Vous vous souvenez, le 28 mars dernier, j’avais consacré une chronique au reportage-choc d’Alexéï Navalny sur la fortune du premier ministre Dmitri Medvédev. Ce reportage a été vu des millions et des millions de fois en Russie et n’a reçu aucune réponse officielle. Aucune commission d’enquête n’a été nommée, aucun procès en diffamation n’a été intenté, sauf, accessoirement, par un des oligarques cités pour avoir offert des résidences de luxe à Medvédev, Alisher Ousmanov. Et Navalny lui-même a été agressé physiquement par des bandes de « patriotes » (c’est comme ça qu’ils s’appellent) et a failli perdre un œil. D’autres membres de son équipe et, plus largement, de son parti, sont quotidiennement agressés à travers toute la Russie. — Mais, encore une fois, la réaction officielle du pouvoir russe a été de n’avoir aucune réaction. Quand on pense à ce qu’il a fallu pour Richard Ferrand ou les ministres du Modem pour démissionner (et je n’en discute pas aujourd’hui), on dit que le pouvoir russe a encore, finalement, de beaux jours devant lui.

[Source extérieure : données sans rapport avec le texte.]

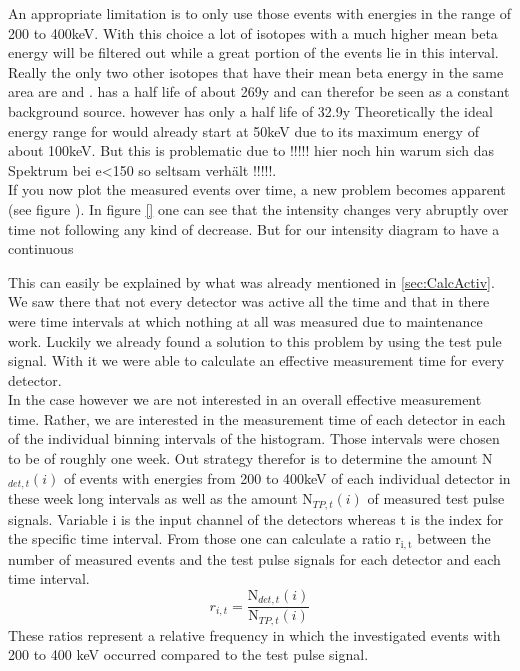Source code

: An appropriate limitation is to only use those events with energies in the range of 200 to 400keV.
With this choice a lot of isotopes with a much higher mean beta energy will be filtered out while a great portion of the \Kr events lie in this interval.
Really the only two other isotopes that have their mean beta energy in the same area are  and .
 has a half life of about 269y and can therefor be seen as a constant background source.
 however has only a half life of 32.9y 
Theoretically the ideal energy range for \Kr would already start at 50keV due to its maximum energy of about 100keV.
But this is problematic due to  !!!!! hier noch hin warum sich das Spektrum bei e<150 so seltsam verhält !!!!!.
\\



If you now plot the measured events over time, a new problem becomes apparent (see figure ).
In figure \ref{} one can see that the intensity changes very abruptly over time not following any kind of decrease.
But for our intensity diagram to have a continuous


This can easily be explained by what was already mentioned in \ref{sec:CalcActiv}.
We saw there that not every detector was active all the time and that in \PII there were time intervals at which nothing at all was measured due to maintenance work.
Luckily we already found a solution to this problem by using the test pule signal.
With it we were able to calculate an effective measurement time for every detector.
\\

In the case however we are not interested in an overall effective measurement time.
Rather, we are interested in the measurement time of each detector in each of the individual binning intervals of the histogram.
Those intervals were chosen to be of roughly one week.
Out strategy therefor is to determine the amount N$_{det,t}(i)$ of events with energies from 200 to 400keV of each individual detector in these week long intervals as well as the amount N$_{TP,t}(i)$ of measured test pulse signals.
Variable i is the input channel of the detectors whereas t is the index for the specific time interval.
From those one can calculate a ratio r$_{\mathrm{i,t}}$ between the number of measured events and the test pulse signals for each detector and each time interval.
\begin{equation*}
r_{i,t} = \frac{\mathrm{N}_{det,t}(i)}{\mathrm{N}_{TP,t}(i)}
\end{equation*}  
These ratios represent a relative frequency in which the investigated events with 200 to 400 keV occurred compared to the test pulse signal.



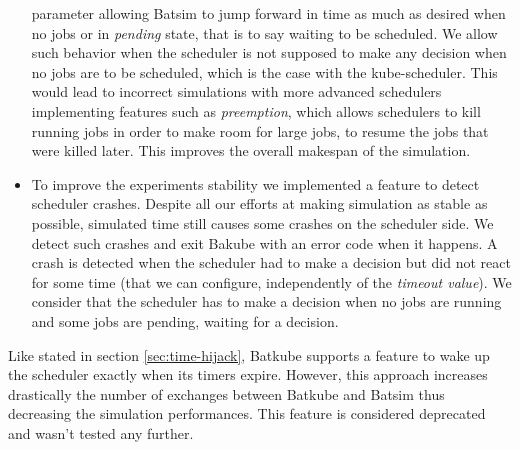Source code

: \begin{itemize}[leftmargin=*]
		parameter allowing Batsim to jump forward in time as much as
		desired when no jobs or in \textit{pending} state, that is to
		say waiting to be scheduled. We allow such behavior when the
		scheduler is not supposed to make any decision when no jobs are
		to be scheduled, which is the case with the kube-scheduler.
		This would lead to incorrect simulations with more advanced
		schedulers implementing features such as \textit{preemption},
		which allows schedulers to kill running jobs in order to make
		room for large jobs, to resume the jobs that were killed later.
		This improves the overall makespan of the simulation.
	\item To improve the experiments stability we implemented a feature to
		detect scheduler crashes. Despite all our efforts at making
		simulation as stable as possible, simulated time still causes
		some crashes on the scheduler side. We detect such crashes and
		exit Bakube with an error code when it happens. A crash is
		detected when the scheduler had to make a decision but did not
		react for some time (that we can configure, independently of
		the \textit{timeout value}). We consider that the scheduler has
		to make a decision when no jobs are running and some jobs are
		pending, waiting for a decision.
\end{itemize}

Like stated in section \ref{sec:time-hijack}, Batkube supports a feature to
wake up the scheduler exactly when its timers expire. However, this approach
increases drastically the number of exchanges between Batkube and Batsim thus
decreasing the simulation performances. This feature is considered deprecated
and wasn't tested any further.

D’autant que, le 21 juin dernier, mon ami le journaliste Alexandre Minkine a repris sur sa page FB une chronique publiée dans son journal, le « Moskovski Komsomolets » (le Komsomol de Moscou — c’était de fait, du temps de l’URSS, l’organe officiel de la jeunesse communiste de Moscou, et le nom est resté… éternelle Russie). Le Parlement russe, la Douma, vient d’adopter en dernière lecture une loi selon laquelle la loi, désormais, je cite en essayant de traduire, « doit assurer la défense des données personnelles des objets protégés par l’Etat et des membres de leur famille ».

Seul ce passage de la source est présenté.